### YOUR OBJECTIVE
Which lines of the data below contain "preprocessing"? Please show them all.

Plain-text document sources

# # # # #

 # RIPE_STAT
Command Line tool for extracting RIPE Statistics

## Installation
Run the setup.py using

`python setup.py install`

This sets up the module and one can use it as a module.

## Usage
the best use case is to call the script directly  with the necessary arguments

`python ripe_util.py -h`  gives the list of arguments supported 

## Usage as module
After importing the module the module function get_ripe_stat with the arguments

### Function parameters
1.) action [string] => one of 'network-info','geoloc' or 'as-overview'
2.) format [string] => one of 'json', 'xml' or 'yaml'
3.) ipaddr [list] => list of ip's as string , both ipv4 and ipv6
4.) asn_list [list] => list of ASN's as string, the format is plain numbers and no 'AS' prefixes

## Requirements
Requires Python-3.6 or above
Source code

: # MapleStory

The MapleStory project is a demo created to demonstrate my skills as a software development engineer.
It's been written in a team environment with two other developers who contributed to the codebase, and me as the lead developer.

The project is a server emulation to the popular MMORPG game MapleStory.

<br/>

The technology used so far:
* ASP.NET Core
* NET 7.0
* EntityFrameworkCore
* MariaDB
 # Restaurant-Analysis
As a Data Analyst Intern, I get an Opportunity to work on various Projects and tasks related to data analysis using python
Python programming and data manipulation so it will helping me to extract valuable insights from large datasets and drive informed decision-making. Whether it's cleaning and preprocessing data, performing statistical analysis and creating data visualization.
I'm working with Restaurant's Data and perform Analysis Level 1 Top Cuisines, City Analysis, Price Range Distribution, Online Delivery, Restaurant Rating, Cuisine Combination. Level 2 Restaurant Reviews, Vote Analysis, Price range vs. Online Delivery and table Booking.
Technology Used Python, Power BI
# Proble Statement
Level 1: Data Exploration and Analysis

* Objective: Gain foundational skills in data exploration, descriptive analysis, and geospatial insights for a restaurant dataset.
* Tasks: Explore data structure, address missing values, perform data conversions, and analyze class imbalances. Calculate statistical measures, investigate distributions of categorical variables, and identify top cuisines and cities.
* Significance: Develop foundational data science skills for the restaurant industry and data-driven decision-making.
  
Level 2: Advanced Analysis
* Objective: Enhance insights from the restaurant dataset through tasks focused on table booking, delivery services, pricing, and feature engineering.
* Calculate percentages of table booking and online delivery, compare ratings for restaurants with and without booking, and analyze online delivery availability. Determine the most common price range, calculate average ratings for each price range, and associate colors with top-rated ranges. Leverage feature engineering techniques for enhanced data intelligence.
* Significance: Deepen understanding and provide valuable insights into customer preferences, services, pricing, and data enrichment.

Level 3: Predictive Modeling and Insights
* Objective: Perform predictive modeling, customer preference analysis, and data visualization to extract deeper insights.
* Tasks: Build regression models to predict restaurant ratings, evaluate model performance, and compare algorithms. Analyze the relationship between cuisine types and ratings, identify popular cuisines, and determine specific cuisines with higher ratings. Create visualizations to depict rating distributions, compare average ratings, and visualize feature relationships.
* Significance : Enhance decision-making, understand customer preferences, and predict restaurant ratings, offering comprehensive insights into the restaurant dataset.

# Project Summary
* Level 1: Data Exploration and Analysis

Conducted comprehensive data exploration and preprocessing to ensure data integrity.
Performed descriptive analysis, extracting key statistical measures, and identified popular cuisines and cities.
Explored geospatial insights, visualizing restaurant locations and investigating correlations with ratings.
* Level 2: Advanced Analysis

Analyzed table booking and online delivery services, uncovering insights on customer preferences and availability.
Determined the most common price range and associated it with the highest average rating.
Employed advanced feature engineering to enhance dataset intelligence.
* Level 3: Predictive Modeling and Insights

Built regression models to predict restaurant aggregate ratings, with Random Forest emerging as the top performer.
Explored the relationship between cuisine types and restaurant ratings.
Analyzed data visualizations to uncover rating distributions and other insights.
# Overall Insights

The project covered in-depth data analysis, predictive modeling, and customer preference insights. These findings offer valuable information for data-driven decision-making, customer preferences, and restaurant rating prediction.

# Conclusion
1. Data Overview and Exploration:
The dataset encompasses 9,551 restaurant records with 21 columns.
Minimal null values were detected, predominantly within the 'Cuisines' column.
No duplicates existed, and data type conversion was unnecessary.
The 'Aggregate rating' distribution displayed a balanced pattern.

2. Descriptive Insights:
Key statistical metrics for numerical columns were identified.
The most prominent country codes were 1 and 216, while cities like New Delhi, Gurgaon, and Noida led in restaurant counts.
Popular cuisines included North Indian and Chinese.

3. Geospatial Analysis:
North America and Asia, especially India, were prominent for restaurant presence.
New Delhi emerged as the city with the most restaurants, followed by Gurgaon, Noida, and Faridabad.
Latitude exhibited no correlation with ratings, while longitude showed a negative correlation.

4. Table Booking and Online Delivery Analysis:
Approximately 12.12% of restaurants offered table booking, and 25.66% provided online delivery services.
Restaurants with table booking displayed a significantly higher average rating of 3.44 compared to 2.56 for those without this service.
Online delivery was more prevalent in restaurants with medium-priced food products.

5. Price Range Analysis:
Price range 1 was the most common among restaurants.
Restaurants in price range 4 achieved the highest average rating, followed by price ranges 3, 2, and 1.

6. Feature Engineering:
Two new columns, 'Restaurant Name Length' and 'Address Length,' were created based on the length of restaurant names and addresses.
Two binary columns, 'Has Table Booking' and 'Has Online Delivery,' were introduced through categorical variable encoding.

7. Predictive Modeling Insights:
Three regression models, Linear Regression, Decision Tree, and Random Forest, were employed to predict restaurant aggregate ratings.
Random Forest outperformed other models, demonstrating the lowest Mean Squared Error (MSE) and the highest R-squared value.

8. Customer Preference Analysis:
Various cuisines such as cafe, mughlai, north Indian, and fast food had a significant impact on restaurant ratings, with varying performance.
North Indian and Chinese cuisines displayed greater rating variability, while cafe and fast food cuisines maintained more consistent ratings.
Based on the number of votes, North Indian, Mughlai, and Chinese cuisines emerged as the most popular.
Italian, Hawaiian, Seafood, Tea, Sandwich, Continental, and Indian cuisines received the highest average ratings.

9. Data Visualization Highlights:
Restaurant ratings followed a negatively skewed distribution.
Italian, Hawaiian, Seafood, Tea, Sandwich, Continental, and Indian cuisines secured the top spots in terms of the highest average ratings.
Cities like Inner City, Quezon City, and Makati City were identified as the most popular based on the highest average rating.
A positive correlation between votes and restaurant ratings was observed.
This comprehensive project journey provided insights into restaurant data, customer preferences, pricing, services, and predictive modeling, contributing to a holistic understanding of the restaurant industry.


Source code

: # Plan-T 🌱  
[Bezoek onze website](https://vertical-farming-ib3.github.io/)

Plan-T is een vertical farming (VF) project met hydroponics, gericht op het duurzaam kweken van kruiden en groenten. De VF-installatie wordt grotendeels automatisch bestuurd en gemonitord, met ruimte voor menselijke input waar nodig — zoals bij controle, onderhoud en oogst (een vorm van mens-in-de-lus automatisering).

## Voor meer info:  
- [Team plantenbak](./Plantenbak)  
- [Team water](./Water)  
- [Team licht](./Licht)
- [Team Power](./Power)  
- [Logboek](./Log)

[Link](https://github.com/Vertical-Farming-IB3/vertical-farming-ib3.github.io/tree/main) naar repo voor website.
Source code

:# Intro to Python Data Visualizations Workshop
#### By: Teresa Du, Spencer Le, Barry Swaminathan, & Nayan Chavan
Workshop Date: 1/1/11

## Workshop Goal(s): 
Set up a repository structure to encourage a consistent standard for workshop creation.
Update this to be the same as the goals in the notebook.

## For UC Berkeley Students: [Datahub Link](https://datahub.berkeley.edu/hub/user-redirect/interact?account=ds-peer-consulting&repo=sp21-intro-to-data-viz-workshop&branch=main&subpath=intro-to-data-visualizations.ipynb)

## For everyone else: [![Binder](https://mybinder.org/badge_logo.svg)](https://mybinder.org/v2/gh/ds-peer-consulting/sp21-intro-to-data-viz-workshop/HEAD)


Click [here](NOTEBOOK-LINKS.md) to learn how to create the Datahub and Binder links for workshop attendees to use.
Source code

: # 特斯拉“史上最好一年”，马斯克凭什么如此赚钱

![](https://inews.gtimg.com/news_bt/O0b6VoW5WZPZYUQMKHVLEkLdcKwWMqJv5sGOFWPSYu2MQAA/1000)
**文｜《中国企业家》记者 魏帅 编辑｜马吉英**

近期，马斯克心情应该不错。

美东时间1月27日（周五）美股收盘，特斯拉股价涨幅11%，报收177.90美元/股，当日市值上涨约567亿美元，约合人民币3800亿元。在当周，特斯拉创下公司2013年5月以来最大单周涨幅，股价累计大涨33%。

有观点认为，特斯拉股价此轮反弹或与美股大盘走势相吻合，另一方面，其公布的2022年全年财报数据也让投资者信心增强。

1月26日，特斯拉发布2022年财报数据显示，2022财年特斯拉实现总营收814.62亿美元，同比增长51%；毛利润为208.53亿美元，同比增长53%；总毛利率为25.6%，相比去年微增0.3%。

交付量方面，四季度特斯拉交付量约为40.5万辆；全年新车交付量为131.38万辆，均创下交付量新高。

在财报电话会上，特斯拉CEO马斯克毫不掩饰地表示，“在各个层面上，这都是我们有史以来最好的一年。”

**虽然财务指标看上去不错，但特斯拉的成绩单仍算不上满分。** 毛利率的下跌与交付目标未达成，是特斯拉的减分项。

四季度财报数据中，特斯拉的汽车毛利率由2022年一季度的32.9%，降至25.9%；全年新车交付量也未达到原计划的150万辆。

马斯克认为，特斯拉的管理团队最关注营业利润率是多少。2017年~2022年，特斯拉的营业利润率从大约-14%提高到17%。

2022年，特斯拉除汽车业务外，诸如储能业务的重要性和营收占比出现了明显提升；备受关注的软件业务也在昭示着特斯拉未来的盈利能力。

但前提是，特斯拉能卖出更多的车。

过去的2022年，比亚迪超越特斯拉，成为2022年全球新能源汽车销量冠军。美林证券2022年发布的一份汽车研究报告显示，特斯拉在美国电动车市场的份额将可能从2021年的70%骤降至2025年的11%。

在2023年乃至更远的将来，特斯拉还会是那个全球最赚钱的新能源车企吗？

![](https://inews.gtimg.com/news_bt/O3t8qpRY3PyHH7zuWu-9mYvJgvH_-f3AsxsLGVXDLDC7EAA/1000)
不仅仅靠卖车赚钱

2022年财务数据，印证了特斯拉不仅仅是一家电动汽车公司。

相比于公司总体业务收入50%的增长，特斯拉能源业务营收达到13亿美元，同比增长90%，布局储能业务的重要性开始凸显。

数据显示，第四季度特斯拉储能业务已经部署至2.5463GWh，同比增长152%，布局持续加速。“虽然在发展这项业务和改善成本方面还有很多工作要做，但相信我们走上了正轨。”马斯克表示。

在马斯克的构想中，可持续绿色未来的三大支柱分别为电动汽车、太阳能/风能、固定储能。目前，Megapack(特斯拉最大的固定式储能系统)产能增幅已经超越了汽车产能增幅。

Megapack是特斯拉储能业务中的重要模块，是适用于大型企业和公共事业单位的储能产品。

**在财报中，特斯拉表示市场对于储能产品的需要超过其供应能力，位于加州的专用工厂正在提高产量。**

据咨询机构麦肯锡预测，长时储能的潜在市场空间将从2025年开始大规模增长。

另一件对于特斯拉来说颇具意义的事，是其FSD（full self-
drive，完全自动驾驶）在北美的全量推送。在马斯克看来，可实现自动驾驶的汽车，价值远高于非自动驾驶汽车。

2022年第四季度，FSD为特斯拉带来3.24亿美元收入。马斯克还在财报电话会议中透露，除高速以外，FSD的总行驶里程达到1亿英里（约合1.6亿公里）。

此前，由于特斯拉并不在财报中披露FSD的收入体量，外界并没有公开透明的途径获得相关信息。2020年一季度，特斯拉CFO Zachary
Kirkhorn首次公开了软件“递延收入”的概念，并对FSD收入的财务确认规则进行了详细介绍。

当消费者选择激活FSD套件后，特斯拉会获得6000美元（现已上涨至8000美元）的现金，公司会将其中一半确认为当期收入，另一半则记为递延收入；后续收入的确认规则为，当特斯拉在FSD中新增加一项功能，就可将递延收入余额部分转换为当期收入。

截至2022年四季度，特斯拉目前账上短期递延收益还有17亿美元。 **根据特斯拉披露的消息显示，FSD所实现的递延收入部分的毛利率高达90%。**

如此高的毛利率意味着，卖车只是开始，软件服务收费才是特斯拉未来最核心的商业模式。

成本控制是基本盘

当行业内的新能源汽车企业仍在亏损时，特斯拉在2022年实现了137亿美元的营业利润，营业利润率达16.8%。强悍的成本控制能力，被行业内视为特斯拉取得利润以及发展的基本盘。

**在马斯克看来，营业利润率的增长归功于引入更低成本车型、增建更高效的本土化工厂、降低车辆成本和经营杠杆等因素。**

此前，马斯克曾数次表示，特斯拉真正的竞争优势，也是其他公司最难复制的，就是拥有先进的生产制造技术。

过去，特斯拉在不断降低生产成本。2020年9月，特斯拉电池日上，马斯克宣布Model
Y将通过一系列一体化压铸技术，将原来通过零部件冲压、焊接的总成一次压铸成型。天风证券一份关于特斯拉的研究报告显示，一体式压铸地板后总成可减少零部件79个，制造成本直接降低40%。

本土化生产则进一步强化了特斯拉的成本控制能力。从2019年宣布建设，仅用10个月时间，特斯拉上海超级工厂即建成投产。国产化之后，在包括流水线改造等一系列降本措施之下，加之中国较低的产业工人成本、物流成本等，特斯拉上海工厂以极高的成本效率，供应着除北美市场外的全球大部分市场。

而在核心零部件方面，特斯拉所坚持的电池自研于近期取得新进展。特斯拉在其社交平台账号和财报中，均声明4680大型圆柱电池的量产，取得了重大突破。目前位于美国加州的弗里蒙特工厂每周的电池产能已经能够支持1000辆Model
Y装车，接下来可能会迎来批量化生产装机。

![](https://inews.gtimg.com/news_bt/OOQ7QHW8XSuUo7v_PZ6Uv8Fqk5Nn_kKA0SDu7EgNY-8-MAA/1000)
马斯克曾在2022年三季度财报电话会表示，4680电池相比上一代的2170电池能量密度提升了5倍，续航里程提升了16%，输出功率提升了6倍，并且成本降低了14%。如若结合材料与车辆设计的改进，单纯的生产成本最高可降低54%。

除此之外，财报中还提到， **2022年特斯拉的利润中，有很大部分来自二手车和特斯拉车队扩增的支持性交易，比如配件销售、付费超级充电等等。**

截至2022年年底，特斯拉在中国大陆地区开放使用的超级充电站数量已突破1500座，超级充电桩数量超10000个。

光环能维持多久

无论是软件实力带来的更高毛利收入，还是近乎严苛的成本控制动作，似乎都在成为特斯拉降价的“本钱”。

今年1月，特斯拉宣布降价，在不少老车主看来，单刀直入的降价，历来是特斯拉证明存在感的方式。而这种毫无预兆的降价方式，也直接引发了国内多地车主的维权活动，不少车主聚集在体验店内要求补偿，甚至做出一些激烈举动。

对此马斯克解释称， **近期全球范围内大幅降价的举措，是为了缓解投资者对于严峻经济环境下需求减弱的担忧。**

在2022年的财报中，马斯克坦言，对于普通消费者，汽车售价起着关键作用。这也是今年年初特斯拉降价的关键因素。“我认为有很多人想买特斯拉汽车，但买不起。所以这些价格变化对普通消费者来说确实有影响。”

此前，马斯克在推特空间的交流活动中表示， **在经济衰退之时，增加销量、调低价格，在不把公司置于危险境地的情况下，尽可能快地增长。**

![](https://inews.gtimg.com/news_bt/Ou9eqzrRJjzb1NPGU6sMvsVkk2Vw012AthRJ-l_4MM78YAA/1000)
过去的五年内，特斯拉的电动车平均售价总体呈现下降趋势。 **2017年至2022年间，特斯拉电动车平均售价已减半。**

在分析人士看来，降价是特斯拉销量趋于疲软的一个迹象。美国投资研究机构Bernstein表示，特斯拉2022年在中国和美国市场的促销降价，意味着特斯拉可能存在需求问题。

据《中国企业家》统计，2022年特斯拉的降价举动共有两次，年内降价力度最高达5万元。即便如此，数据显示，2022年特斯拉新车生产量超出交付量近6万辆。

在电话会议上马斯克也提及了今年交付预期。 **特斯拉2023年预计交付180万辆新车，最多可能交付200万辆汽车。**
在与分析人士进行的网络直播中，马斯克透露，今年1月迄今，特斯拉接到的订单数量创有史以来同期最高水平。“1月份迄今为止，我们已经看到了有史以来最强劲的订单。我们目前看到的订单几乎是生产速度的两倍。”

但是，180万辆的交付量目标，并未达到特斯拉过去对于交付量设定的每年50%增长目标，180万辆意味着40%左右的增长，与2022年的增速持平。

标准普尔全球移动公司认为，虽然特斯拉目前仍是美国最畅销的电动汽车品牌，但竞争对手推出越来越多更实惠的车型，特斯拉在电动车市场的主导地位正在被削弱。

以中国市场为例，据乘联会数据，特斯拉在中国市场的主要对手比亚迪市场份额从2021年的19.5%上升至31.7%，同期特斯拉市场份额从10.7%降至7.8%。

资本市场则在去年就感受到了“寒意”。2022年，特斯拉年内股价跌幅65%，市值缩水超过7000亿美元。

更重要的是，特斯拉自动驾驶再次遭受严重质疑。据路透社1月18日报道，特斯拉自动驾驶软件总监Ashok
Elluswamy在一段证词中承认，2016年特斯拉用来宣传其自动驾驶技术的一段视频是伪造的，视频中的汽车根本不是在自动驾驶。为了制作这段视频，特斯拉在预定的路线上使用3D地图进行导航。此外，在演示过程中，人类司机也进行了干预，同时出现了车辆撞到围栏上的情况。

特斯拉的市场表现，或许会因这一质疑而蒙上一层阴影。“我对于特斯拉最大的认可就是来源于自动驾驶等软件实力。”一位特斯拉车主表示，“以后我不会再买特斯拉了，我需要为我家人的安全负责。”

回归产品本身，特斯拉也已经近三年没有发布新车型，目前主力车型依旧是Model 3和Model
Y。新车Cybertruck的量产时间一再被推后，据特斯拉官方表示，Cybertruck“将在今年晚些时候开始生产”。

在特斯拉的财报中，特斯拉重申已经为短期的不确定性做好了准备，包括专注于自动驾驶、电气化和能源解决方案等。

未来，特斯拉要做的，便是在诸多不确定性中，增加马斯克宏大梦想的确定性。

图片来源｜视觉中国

# # # # #

### ANSWER BOX
Python programming and data manipulation so it will helping me to extract valuable insights from large datasets and drive informed decision-making. Whether it's cleaning and preprocessing data, performing statistical analysis and creating data visualization.
Conducted comprehensive data exploration and preprocessing to ensure data integrity.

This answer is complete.